Everyone who turns to Christ as Saviour can have a sure knowledge of eternal life.  The father of the Protestant Reformation, Martin Luther struggled long over whether his life could ever be worthy enough to earn God’s favour. Then he understood that the good news of the gospel is that righteousness is offered as a free gift to be received by faith in Christ alone. “Thereupon I felt myself to be reborn and to have gone through open doors into paradise…whereas before the “justice of God” had filled me with hate, now it became to me inexpressibly sweet in greater love….”

In his grace God now sends two supernatural omens concerning the murder of his Son. The darkness covering the earth for three hours is supernatural because an eclipse at the Passover time of full moon is impossible. This is the prophetic darkness of “last days” judgement (Joel 2:30-31; Amos 8:9; Zeph 1:15) and a sign of the fate of those who ultimately reject Christ (Matt 8:12; 22:13; 25:30). Such signs are meant to prepare hearts for the gospel. In a few weeks’ time many of this crucifixion crowd were in fact converted by the preaching of the gospel on the Day of Pentecost (Acts 2:22-23, 36). In our time the Lord can still warn from heaven today and we should pray for him to do so.

This is a true story. A new professor at UWA (who I did meet once) was invited by the Christian Union there to speak on Creation and Evolution. When he entered the hall he was intimidated by the size of the crowd and especially by the number of hostile senior academics present. Fearfully approaching the podium he was praying about how to start when suddenly there was a tremendous clap of thunder and all the lights in the place went out, all but one, the one illuminating the podium. So he said, “Now you know what you are up against”.

The second supernatural sign as Jesus died was the tearing of the curtain temple in two from top to bottom by the hand of God who was saying that law-based system of temple and sacrifice that had segregated Jew and Gentile, priest and lay, male and female was ended. In Jesus, unrestricted access to God’s presence had been opened. In uttering his final words, “Father, into your hands I commit my spirit!” Jesus dies peacefully full of assurance that God is a Righteous Father who will raise him from the dead (John 17:25; Rom 6:4).

Then, climactically, the Roman centurion unable to contain what was going in his heart “glorified God” for by grace he sensed God was fulfilling his great saving plan (2:20; 5:25-26; 7:16; 13:13; 17:15; 18:43), his response was to the glory manifested in the sufferings of Jesus.  In testifying, “‘Surely this was a righteous man.’” (Pss 22; 31 cf. Acts 3:13-14; Isa 52:13-53:12) he acknowledges Jesus’ supreme status before God the Judge as a blameless person.

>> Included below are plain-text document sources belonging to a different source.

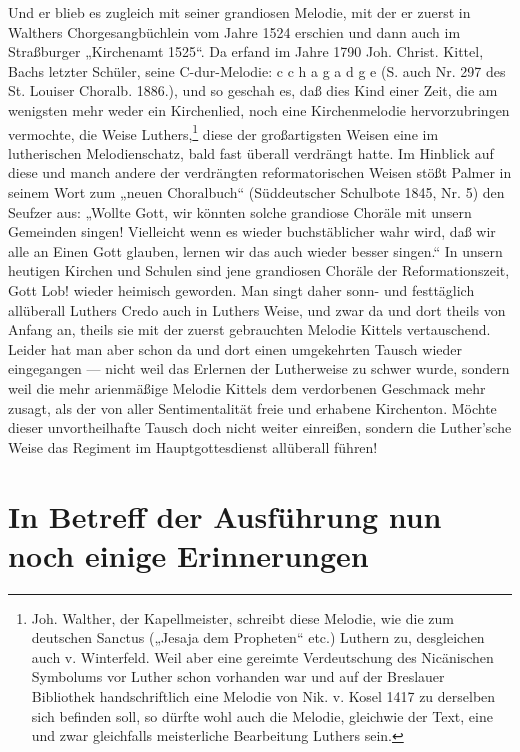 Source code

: Und er blieb es zugleich mit seiner grandiosen Melodie, mit der er zuerst in Walthers Chorgesangbüchlein vom Jahre 1524 erschien und dann auch im Straßburger „Kirchenamt 1525“. Da erfand im Jahre 1790 Joh. Christ. Kittel, Bachs letzter Schüler, seine C-dur-Melodie: c c h a g a d g e (S. auch Nr. 297 des St. Louiser Choralb. 1886.), und so geschah es, daß dies Kind einer Zeit, die am wenigsten mehr weder ein Kirchenlied, noch eine Kirchenmelodie hervorzubringen vermochte, die Weise Luthers,\footnote{Joh. Walther, der Kapellmeister, schreibt diese Melodie, wie die zum deutschen Sanctus („Jesaja dem Propheten“ etc.) Luthern zu, desgleichen auch v. Winterfeld. Weil aber eine gereimte Verdeutschung des Nicänischen Symbolums vor Luther schon vorhanden war und auf der Breslauer Bibliothek handschriftlich eine Melodie von Nik. v. Kosel 1417 zu derselben sich befinden soll, so dürfte wohl auch die Melodie, gleichwie der Text, eine und zwar gleichfalls meisterliche Bearbeitung Luthers sein.} diese der großartigsten Weisen eine im lutherischen Melodienschatz, bald fast überall verdrängt hatte. Im Hinblick auf diese und manch andere der verdrängten reformatorischen Weisen stößt Palmer in seinem Wort zum „neuen Choralbuch“ (Süddeutscher Schulbote 1845, Nr. 5) den Seufzer aus: „Wollte Gott, wir könnten solche grandiose Choräle mit unsern Gemeinden singen! Vielleicht wenn es wieder buchstäblicher wahr wird, daß wir alle an Einen Gott glauben, lernen wir das auch wieder besser singen.“ In unsern heutigen Kirchen und Schulen sind jene grandiosen Choräle der Reformationszeit, Gott Lob! wieder heimisch geworden. Man singt daher sonn- und festtäglich allüberall Luthers Credo auch in Luthers Weise, und zwar da und dort theils von Anfang an, theils sie mit der zuerst gebrauchten Melodie Kittels vertauschend. Leider hat man aber schon da und dort einen umgekehrten Tausch wieder eingegangen — nicht weil das Erlernen der Lutherweise zu schwer wurde, sondern weil die mehr arienmäßige Melodie Kittels dem verdorbenen Geschmack mehr zusagt, als der von aller Sentimentalität freie und erhabene Kirchenton. Möchte dieser unvortheilhafte Tausch doch nicht weiter einreißen, sondern die Luther’sche Weise das Regiment im Hauptgottesdienst allüberall führen!

\section[In Betreff der Ausführung]{In Betreff der Ausführung nun noch einige Erinnerungen}

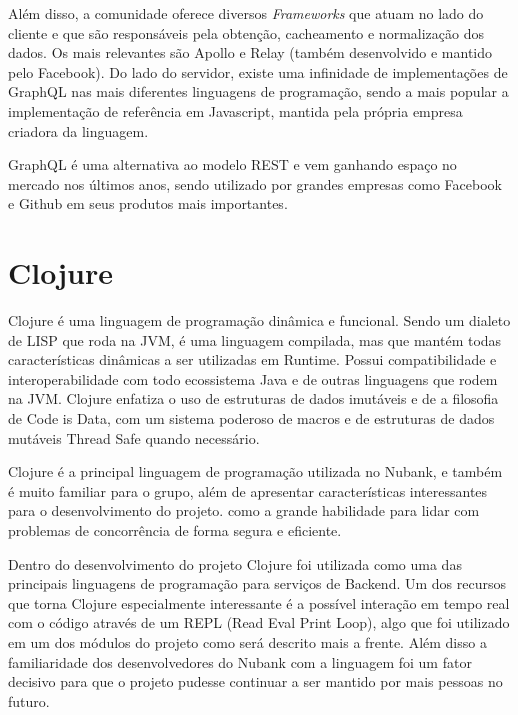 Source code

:     Além disso, a comunidade oferece diversos \textit{Frameworks} que atuam no lado do cliente e que são responsáveis pela obtenção, cacheamento e normalização dos dados. Os mais relevantes são Apollo e Relay (também desenvolvido e mantido pelo Facebook). Do lado do servidor, existe uma infinidade de implementações de GraphQL nas mais diferentes linguagens de programação, sendo a mais popular a implementação de referência em Javascript, mantida pela própria empresa criadora da linguagem.
    
    GraphQL é uma alternativa ao modelo REST e vem ganhando espaço no mercado nos últimos anos, sendo utilizado por grandes empresas como Facebook e Github em seus produtos mais importantes.
    
    
    
	\section{Clojure}
	
	Clojure é uma linguagem de programação dinâmica e funcional. Sendo um dialeto de LISP que roda na JVM, é uma linguagem compilada, mas que mantém todas características dinâmicas a ser utilizadas em Runtime. Possui compatibilidade e interoperabilidade com todo ecossistema Java e de outras linguagens que rodem na JVM. Clojure enfatiza o uso de estruturas de dados imutáveis e de a filosofia de Code is Data, com um sistema poderoso de macros e de estruturas de dados mutáveis Thread Safe quando necessário. \cite{clojurerationale}
	
	Clojure é a principal linguagem de programação utilizada no Nubank, e também é muito familiar para o grupo, além de apresentar características interessantes para o desenvolvimento do projeto. como a grande habilidade para lidar com problemas de concorrência de forma segura e eficiente.
	
	Dentro do desenvolvimento do projeto Clojure foi utilizada como uma das principais linguagens de programação para serviços de Backend. Um dos recursos que torna Clojure especialmente interessante é a possível interação em tempo real com o código através de um REPL (Read Eval Print Loop), algo que foi utilizado em um dos módulos do projeto como será descrito mais a frente. Além disso a familiaridade dos desenvolvedores do Nubank com a linguagem foi um fator decisivo para que o projeto pudesse continuar a ser mantido por mais pessoas no futuro.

Finally, the crowd go away “beating their breasts” They know something terribly unjust has happened but with Jesus departed they as yet have nowhere to turn for forgiveness. Meanwhile Jesus’ disciples, weak as always, “stood at a distance” (Ps 38:11)

Conclusion

The Good Friday story of the death of Jesus reveals an all forgiving Father. This Father is forgiving in his justice and just in his forgiving because his Justice and Forgiveness are not abstract concepts but real in Christ who prayed for the forgiveness of us all and who was heard because he is the One Righteous (Acts 3:14) Son of God suffering for us. The criminal who called on the name of Jesus, and the centurion, were very happy men not because they thought they’d got away with, literally for both of them, murder, and were going to a “happy place” but because they had literally face to face come, with the goodness of God as Father and as Saviour in Jesus and were totally overcome. If God can do that for them, he can do the same for us. Like them we need to turn to the Lord today, Jesus is the door into Paradise (John 10:9) and his is the name in which we are saved, (Acts 4:12). For anyone who trusts in Christ’s sacrifice on the cross Good Friday is a Very Happy day indeed. Let us pray.